### DATA:
___

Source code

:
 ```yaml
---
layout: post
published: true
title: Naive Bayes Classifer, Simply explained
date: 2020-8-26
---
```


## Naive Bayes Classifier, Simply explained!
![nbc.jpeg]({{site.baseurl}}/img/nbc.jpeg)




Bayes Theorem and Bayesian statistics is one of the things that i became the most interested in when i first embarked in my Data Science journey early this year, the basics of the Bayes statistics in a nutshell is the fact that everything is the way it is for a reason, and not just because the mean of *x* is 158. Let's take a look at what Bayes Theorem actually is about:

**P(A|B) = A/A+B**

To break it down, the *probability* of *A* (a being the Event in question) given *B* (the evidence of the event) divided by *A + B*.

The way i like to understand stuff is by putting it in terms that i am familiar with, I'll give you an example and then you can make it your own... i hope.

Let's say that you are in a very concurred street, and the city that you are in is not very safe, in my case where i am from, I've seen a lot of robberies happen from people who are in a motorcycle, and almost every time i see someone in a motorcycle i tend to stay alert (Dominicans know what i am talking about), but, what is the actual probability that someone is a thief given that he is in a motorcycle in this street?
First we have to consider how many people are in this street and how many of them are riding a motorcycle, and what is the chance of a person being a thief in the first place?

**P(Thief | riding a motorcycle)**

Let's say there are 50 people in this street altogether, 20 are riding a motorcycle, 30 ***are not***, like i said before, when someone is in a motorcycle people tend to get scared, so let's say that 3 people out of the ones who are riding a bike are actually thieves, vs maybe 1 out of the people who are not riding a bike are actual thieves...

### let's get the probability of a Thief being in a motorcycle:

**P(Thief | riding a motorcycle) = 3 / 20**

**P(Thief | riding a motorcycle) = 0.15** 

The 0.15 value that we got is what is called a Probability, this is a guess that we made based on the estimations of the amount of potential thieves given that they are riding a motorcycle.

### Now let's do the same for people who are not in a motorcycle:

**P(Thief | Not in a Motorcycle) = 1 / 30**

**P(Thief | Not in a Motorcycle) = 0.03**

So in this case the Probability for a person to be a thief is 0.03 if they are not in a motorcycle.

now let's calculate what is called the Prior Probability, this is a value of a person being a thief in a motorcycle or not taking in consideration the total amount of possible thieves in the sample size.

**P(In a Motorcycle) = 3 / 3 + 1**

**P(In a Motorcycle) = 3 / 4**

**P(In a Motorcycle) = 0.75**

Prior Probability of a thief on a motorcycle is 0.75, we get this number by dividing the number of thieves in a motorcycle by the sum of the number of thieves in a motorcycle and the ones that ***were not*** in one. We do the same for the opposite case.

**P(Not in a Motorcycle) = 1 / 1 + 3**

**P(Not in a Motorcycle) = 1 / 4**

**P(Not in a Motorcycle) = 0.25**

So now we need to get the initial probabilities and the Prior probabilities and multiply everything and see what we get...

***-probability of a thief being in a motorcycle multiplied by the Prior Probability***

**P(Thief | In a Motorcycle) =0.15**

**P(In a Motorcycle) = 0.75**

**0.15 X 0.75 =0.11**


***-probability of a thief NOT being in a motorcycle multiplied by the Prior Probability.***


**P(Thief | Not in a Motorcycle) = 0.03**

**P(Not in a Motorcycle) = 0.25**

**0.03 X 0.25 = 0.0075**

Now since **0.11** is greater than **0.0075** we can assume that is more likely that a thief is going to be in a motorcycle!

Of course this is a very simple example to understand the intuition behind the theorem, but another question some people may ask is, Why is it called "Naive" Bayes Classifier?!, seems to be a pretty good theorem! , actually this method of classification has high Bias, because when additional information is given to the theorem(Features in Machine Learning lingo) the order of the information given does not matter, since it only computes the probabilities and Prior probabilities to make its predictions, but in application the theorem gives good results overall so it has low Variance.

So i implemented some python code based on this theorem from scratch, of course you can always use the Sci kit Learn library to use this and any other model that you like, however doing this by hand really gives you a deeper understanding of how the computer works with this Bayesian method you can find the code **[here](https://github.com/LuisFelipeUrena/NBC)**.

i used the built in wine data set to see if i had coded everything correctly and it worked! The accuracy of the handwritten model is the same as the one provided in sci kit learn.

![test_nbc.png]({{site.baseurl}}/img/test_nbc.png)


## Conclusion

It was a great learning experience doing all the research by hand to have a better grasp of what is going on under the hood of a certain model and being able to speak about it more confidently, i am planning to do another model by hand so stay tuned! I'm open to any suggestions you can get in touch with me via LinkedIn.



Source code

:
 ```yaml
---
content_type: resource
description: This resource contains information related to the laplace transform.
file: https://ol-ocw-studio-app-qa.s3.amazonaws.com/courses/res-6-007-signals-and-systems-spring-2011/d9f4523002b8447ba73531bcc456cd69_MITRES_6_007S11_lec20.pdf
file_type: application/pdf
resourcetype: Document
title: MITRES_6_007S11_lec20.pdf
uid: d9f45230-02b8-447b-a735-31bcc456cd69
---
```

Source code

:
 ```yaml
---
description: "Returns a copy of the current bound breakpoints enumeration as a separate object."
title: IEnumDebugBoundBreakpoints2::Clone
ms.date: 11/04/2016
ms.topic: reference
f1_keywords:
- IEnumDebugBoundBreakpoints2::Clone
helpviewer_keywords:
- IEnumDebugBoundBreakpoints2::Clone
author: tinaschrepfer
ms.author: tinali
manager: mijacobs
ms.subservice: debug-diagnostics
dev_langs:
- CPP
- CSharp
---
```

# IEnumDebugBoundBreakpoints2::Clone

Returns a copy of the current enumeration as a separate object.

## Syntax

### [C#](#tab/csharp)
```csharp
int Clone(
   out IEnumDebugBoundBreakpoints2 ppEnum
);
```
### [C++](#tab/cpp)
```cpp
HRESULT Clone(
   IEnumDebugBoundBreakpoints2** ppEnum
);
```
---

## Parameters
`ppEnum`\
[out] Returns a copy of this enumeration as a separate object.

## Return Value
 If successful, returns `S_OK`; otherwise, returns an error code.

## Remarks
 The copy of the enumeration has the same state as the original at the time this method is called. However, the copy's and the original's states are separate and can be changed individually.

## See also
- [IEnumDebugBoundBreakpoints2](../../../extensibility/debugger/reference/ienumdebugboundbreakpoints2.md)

___

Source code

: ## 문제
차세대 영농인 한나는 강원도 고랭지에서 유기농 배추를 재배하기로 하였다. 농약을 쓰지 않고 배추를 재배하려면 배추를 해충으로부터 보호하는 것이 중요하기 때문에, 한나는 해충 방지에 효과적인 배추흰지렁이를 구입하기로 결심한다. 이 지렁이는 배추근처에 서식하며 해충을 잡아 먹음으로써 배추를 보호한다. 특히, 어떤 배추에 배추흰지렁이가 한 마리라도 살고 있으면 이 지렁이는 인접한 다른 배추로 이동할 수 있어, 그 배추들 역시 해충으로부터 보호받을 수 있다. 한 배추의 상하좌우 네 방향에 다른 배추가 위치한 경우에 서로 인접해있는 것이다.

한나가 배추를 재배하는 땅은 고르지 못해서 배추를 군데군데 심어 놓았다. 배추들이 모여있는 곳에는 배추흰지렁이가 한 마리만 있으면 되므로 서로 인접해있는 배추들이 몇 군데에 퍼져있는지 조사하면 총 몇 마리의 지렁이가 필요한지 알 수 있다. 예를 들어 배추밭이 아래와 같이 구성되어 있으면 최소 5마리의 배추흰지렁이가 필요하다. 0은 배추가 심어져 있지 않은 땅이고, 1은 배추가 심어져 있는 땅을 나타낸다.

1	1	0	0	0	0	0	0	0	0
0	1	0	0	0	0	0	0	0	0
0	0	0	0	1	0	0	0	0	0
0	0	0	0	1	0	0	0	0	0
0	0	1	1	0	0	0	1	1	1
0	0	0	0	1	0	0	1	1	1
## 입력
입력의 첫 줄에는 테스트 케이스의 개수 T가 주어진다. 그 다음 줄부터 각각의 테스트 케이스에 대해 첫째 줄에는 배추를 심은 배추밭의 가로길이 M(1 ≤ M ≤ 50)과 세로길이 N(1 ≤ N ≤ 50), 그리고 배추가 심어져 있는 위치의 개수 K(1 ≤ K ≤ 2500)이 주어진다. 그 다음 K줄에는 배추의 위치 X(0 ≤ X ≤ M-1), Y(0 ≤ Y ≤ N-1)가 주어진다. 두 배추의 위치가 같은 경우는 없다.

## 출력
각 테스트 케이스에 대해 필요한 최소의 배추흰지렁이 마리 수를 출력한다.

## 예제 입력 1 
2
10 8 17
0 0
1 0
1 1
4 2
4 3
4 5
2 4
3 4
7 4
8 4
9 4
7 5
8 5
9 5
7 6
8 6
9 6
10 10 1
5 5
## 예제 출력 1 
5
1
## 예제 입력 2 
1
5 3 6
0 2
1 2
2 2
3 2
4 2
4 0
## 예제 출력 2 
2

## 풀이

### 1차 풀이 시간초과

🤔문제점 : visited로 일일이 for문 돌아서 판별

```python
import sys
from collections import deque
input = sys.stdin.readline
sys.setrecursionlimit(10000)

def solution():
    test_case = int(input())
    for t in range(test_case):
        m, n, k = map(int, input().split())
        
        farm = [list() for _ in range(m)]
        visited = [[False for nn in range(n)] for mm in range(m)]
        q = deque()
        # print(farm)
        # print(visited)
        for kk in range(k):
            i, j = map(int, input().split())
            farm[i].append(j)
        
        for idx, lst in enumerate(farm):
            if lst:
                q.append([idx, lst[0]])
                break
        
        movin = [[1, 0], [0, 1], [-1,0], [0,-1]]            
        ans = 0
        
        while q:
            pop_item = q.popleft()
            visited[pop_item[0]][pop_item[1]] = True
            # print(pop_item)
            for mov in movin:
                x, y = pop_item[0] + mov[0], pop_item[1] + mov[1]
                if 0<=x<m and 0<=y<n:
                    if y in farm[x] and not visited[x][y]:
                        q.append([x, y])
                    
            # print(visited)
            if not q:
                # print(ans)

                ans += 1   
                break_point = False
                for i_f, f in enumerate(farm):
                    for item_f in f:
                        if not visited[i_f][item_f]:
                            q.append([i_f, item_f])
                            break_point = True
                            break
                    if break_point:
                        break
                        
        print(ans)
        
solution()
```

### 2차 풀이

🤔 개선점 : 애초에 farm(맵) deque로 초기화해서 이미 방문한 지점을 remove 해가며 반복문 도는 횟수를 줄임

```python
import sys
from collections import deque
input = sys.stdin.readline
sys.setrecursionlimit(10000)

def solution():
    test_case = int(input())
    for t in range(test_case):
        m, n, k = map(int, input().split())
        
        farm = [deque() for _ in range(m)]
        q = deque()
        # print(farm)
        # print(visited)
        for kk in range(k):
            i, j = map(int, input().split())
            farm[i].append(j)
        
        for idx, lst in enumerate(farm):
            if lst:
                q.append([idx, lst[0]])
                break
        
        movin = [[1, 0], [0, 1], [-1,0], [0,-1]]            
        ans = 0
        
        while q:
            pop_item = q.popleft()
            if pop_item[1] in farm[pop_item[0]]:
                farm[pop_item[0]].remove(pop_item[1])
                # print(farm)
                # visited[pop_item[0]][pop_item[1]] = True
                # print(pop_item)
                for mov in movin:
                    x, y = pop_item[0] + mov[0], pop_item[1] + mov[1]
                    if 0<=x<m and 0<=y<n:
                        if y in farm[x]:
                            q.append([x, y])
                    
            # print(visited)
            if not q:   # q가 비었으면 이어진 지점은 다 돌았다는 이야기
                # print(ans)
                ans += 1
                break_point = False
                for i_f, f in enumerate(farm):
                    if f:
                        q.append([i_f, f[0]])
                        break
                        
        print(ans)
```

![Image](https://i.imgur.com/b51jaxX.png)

___

### WHAT YOU ARE ASKED TO DO:
Bring together all lines in the records where the word "enumeration" is found.

### EXERCISE RESPONSE:
description: "Returns a copy of the current bound breakpoints enumeration as a separate object."
Returns a copy of the current enumeration as a separate object.
[out] Returns a copy of this enumeration as a separate object.
 The copy of the enumeration has the same state as the original at the time this method is called. However, the copy's and the original's states are separate and can be changed individually.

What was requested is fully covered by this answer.